We can see that the clusters are defined by the features x1, x4, x8 and x10. Other features does not divide the data points into clusters.

Let's set parameters of COPAC algorithm for the 10-feature space clustering:

In [36]:
k = 30
mu = 30
eps = 10
alpha = 0.85

### Our implementation of COPAC

In [37]:
clst = COPAC(k=k, mu=mu, eps=eps, alpha=alpha, algorithm='auto')
y_our = clst.fit_predict(X)
# plot
parallel_coord(X, y_our, "Our implementation of COPAC: 10-feature space clustering")

<IPython.core.display.Javascript object>

We can see rapid improvement. The points are separated by colour at the crucial features.

In [38]:
print('AMI', adjusted_mutual_info_score(y, y_our))
print('NMI', normalized_mutual_info_score(y, y_our))
print('V  ', v_measure_score(y, y_our))

AMI 0.433584185508
NMI 0.503581226319
V   0.498046400847


The mutual score proves that the improvement is significant. As we increased dimnesions from 3 to 10, we saw an increase of the mutual info score from 3% to 50%.

### ELKI implementation of COPAC

In [39]:
y_elki = elki_copac(X, k=k, mu=mu, eps=eps, alpha=alpha)
# plot
parallel_coord(X, y_elki, "ELKI implementation of COPAC: 10-feature space clustering")

<IPython.core.display.Javascript object>

In [21]:
print('AMI', adjusted_mutual_info_score(y, y_elki))
print('NMI', normalized_mutual_info_score(y, y_elki))
print('V  ', v_measure_score(y, y_elki))

AMI 0.563327339232
NMI 0.726354715641
V   0.703587673045


ELKI implementation found somewhat more clusters, however, the results are significantly better than in the case of our implementation.
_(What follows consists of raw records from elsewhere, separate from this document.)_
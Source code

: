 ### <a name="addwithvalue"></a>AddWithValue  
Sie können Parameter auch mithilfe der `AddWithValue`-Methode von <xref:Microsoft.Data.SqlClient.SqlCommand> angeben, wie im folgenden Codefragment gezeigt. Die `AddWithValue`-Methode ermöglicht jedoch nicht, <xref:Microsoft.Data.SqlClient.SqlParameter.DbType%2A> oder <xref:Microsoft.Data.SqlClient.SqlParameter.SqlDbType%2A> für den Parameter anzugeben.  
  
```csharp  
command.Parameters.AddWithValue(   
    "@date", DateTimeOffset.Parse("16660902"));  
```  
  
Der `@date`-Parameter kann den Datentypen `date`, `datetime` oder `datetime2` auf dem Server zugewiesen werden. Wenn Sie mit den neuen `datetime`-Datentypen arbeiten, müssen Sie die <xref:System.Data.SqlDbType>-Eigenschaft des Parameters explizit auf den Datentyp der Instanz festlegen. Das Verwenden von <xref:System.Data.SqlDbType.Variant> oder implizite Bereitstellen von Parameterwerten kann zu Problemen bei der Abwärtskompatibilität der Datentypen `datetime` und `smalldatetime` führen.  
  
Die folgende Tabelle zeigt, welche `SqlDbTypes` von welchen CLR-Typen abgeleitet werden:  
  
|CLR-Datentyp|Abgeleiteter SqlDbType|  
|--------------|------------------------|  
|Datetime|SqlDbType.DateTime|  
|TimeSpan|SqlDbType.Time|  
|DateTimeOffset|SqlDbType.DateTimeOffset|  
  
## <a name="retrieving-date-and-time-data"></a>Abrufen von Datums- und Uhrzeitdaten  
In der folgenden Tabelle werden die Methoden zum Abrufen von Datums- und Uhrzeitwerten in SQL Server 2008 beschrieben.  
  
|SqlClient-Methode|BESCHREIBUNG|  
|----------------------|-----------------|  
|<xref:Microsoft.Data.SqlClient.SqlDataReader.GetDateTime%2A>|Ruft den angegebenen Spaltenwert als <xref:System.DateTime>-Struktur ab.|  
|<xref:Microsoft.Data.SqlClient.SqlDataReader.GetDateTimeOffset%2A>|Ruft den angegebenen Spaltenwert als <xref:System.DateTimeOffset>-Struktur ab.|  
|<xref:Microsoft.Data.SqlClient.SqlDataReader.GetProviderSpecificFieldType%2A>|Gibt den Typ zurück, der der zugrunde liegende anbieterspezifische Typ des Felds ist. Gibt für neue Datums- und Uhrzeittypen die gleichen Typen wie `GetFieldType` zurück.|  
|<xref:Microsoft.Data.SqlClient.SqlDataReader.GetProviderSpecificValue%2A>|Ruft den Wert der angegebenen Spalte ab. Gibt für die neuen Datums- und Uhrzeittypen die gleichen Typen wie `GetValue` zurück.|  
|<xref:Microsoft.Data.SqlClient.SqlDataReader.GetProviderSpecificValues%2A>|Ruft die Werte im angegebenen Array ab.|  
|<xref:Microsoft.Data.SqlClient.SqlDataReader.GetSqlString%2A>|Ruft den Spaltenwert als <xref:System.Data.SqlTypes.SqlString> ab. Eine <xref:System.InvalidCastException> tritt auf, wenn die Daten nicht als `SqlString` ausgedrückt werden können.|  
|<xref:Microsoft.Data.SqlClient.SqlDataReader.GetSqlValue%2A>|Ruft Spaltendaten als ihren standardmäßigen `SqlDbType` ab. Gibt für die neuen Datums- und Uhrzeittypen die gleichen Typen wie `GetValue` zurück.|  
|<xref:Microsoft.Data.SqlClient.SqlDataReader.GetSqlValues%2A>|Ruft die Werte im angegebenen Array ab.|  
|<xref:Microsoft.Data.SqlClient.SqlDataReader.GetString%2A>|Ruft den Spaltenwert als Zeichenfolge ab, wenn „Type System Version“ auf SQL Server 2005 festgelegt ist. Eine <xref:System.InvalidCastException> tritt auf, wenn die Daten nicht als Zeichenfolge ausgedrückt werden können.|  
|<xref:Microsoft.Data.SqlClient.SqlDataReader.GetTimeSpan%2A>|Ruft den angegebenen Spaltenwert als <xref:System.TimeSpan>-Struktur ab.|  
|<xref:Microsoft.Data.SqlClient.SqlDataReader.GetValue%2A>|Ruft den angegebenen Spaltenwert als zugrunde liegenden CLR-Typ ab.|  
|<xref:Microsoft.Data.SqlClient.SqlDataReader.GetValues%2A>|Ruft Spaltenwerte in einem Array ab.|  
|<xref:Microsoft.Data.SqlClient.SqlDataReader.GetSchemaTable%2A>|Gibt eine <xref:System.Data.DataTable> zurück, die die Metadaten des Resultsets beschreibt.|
### Mutual correspondence 

In [40]:
print('AMI', adjusted_mutual_info_score(y_our, y_elki))
print('NMI', normalized_mutual_info_score(y_our, y_elki))
print('V  ', v_measure_score(y_our, y_elki))

AMI 0.553271068905
NMI 0.615223114828
V   0.611862060595


Both implementations produced similar results and their mutual correspondence is high. We can conclude, that the COPAC algorithm behaves better in high dimensional spaces.